[[ RECORDS FOR THE TASK, beginning ]]

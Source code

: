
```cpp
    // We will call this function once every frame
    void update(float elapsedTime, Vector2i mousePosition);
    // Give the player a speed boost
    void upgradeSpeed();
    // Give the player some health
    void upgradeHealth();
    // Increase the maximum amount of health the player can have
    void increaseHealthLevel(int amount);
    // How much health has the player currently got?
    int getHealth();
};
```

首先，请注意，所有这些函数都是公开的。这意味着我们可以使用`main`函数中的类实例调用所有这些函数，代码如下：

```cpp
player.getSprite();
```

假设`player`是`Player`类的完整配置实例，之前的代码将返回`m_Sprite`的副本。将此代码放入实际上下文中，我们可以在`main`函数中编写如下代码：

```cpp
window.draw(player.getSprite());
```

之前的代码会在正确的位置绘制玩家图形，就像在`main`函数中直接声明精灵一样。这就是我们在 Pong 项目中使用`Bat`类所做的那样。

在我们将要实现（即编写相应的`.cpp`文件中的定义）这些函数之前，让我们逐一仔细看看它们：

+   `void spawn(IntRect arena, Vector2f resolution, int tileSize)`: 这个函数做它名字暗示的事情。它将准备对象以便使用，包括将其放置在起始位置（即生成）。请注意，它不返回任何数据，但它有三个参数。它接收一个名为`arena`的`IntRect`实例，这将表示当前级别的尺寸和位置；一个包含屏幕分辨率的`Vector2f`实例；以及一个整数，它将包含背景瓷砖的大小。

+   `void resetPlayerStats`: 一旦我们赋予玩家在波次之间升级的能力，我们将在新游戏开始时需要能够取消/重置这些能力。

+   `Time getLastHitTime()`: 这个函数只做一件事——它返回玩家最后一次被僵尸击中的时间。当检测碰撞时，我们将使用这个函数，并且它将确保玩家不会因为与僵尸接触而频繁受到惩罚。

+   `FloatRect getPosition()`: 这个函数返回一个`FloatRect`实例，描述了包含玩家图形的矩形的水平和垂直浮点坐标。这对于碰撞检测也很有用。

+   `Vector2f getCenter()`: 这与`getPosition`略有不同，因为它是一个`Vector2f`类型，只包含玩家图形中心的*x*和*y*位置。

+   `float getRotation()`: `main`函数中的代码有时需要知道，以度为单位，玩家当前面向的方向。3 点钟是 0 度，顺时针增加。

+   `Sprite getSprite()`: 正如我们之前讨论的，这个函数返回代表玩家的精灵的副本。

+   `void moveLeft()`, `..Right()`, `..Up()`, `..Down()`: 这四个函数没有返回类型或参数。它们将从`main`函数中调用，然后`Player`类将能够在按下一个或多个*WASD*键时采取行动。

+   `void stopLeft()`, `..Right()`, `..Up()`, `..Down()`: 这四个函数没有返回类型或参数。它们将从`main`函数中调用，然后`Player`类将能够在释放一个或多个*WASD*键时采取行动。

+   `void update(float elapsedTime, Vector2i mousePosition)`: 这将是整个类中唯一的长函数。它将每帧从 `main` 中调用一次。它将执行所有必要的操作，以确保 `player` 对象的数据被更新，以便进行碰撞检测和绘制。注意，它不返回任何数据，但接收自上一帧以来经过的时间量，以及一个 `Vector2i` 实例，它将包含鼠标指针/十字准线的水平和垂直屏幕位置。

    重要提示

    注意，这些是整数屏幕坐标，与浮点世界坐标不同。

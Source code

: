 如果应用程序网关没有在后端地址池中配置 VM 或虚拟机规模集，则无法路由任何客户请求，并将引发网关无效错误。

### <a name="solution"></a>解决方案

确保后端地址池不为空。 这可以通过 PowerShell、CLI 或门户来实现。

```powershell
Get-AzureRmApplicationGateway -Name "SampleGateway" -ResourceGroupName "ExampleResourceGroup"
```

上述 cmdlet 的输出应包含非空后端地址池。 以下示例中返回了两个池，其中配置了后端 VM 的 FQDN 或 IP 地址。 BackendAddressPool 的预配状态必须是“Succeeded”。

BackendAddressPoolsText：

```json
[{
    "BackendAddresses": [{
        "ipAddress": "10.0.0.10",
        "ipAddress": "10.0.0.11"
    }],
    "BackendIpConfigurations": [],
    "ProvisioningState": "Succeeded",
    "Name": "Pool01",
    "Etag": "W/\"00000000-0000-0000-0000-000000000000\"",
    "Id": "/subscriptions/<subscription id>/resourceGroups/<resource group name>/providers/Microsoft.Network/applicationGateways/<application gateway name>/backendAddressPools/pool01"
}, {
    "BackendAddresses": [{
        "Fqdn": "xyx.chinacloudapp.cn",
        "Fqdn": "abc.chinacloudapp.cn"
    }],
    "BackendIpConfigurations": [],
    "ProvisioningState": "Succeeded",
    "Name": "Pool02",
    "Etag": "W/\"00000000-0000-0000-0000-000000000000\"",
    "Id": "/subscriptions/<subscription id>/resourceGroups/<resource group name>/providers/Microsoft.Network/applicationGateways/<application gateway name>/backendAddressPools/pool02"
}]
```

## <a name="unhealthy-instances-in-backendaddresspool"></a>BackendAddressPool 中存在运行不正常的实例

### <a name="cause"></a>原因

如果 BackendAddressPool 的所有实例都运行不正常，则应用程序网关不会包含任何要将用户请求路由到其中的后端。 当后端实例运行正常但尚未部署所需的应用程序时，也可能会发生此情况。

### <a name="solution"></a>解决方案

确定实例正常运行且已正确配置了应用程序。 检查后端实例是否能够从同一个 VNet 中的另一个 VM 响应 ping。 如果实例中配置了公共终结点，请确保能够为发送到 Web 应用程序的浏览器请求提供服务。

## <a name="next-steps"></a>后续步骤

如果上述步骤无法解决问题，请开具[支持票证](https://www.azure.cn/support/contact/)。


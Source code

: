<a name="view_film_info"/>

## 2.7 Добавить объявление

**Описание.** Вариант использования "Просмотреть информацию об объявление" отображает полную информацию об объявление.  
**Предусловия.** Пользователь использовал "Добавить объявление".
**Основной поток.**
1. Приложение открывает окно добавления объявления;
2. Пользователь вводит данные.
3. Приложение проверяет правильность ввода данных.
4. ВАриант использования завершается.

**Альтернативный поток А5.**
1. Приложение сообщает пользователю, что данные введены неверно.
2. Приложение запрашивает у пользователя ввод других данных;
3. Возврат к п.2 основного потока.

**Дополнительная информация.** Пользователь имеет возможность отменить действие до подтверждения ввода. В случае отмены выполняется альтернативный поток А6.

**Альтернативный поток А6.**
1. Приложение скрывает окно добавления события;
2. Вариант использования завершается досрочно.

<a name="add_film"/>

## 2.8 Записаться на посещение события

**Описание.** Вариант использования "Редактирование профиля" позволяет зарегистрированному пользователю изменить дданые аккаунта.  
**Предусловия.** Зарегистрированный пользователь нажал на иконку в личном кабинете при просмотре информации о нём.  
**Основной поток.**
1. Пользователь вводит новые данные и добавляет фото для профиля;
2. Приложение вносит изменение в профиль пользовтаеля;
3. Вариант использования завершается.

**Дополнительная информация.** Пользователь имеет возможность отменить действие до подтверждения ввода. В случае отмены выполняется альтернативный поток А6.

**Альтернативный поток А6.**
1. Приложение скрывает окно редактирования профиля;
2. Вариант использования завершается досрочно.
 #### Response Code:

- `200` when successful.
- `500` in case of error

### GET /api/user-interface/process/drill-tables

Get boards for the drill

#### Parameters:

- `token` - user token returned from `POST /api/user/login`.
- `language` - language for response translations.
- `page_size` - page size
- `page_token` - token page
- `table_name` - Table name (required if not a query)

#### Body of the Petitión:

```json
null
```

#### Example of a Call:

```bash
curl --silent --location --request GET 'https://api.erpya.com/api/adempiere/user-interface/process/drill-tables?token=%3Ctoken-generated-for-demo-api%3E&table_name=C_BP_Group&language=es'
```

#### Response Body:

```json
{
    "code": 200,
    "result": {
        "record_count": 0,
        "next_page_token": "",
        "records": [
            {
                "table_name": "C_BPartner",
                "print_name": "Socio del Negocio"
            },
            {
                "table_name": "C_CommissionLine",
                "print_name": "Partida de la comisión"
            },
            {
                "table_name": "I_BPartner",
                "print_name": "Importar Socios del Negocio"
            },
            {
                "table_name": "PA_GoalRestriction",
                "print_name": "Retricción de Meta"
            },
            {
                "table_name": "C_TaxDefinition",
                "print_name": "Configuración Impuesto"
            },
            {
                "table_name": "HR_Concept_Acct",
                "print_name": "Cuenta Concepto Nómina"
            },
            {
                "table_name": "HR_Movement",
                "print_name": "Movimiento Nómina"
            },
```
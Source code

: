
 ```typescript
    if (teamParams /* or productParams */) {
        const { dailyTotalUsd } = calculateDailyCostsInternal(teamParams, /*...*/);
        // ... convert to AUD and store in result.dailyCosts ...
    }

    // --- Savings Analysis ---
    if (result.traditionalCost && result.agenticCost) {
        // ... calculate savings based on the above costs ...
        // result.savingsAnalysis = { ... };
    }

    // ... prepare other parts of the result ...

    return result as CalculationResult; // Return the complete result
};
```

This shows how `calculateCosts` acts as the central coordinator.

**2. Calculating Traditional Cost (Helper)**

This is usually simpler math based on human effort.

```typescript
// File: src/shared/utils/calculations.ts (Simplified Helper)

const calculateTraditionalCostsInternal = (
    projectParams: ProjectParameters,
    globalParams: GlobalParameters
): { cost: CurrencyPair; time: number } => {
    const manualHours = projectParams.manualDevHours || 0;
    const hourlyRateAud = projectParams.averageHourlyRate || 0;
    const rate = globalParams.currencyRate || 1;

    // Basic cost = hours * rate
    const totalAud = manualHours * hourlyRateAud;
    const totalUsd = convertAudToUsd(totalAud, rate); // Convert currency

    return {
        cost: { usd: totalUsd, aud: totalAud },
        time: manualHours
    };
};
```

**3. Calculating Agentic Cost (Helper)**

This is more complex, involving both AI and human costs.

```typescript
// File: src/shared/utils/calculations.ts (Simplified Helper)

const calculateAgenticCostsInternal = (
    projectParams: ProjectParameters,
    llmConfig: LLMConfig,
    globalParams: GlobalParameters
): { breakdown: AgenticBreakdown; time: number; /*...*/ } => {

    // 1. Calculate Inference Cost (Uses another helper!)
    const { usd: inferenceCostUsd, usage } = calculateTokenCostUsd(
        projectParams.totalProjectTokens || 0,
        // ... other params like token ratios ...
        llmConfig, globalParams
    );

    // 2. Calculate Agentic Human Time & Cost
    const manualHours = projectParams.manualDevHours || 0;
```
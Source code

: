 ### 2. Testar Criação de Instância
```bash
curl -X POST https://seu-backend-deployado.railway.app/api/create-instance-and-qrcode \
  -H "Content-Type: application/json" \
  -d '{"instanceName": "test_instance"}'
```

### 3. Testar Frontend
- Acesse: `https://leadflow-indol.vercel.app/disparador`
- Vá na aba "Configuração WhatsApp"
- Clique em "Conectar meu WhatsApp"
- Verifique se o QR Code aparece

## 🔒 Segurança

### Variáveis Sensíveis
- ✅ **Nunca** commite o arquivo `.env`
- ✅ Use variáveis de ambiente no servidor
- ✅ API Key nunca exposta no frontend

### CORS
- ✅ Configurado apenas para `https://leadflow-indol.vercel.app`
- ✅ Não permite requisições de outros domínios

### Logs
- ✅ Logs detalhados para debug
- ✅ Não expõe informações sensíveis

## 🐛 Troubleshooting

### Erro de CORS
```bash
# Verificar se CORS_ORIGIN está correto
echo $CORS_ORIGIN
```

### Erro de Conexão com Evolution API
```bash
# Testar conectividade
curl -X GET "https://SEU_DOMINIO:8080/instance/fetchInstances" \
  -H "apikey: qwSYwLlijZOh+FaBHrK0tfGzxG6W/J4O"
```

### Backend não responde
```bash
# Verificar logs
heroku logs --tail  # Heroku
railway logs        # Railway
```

[[ RECORDS FOR THE TASK, end ]]

▶ **TASK BRIEF**
Return word for word the line with "- ✅ Configurado" and every line after it through the end of the records above.

▶ **TASK ANSWER**
- ✅ Configurado apenas para `https://leadflow-indol.vercel.app`
- ✅ Não permite requisições de outros domínios

### Logs
- ✅ Logs detalhados para debug
- ✅ Não expõe informações sensíveis

## 🐛 Troubleshooting

### Erro de CORS
```bash
# Verificar se CORS_ORIGIN está correto
echo $CORS_ORIGIN
```

### Erro de Conexão com Evolution API
```bash
# Testar conectividade
curl -X GET "https://SEU_DOMINIO:8080/instance/fetchInstances" \
  -H "apikey: qwSYwLlijZOh+FaBHrK0tfGzxG6W/J4O"
```

### Backend não responde
```bash
# Verificar logs
heroku logs --tail  # Heroku
railway logs        # Railway
```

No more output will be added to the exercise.